Le fantôme de Bolkestein
Valeurs Actuelles, mars 2005

 

Les partisans du "oui" ont beau entrer en campagne avec tambours et trompettes, ils n'en paraissent pas moins démunis d'arguments face à des adversaires du traité constitutionnel qui, portés par de bons sondages en France mais aussi aux Pays-Bas, en Pologne et en Grande-Bretagne, semblent prendre la main dans la bataille des thèmes.

Le thème turc, que Philippe de Villiers a soulevé voici un an, a gagné en vigueur depuis qu'est établi le lien avec la Constitution et que l'on vit M. Erdogan, premier ministre turc, la signer à Rome le 29 octobre dernier au milieu de ses pairs européens. Le thème de l'inégalité de traitement entre le "oui" et le "non", agité par le même Villiers depuis l'automne, est sans cesse confirmé par le fait même que les crédits publics sont réservés aux grands partis et que le CSA, comme M. Baudis l'a répété mardi 8, n'accordera de temps de parole dans les médias qu'au prorata de leur représentation. Quant au troisième thème dominant la campagne, la directive Bolkestein, il a été levé par le journal L'Indépendance, en décembre, et suscite depuis un embarras croissant dans le camp du "oui".

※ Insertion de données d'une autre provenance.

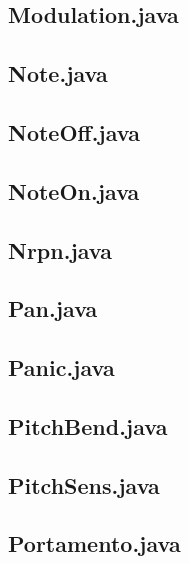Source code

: \subsection{ Modulation.java }

\subsection{ Note.java }

\subsection{ NoteOff.java }

\subsection{ NoteOn.java }

\subsection{ Nrpn.java }

\subsection{ Pan.java }

\subsection{ Panic.java }

\subsection{ PitchBend.java }

\subsection{ PitchSens.java }

\subsection{ Portamento.java }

Que dit cette directive ? Frits Bolkestein, alors commissaire, anticipe le principe de non-entrave à l'activité économique proclamé à l'article 144 du projet de Constitution, en autorisant artisans et professions libérales à s'implanter où que ce soit dans le territoire de l'UE en gardant les droits de leur pays d'origine. Voulez-vous faire construire dans le Poitou ? Faites appel à un architecte tchèque, une entreprise du bâtiment polonaise ou, si le prix est moins élevé, lettone. Conséquence majeure : la fermeture de PME françaises, incapables de résister à pareille concurrence !

Depuis que les partisans du "non" se sont saisis de l'affaire, le camp du "oui" a multiplié les dénégations. De Michel Barnier, qui pourtant l'approuva l'an dernier, à Jean-Pierre Raffarin et François Hollande, c'est à qui aurait les propos les plus apaisants : l'application de la directive sera remise à plus tard, elle sera réformée, etc. Hélas, la Commission fit savoir qu'elle ne la retirerait pas. En vain des députés socialistes et UMP lui firent-ils observer que cette obstination multipliait les chances du "non". S'impatientant, le commissaire McCreevy rappela que la Commission était obligée d'encourager les délocalisations, finissant par lâcher le pot aux roses : l'exterritorialité juridique, pourtant jamais vue dans l'histoire des hommes, était la dernière chance d'une économie européenne anémiée.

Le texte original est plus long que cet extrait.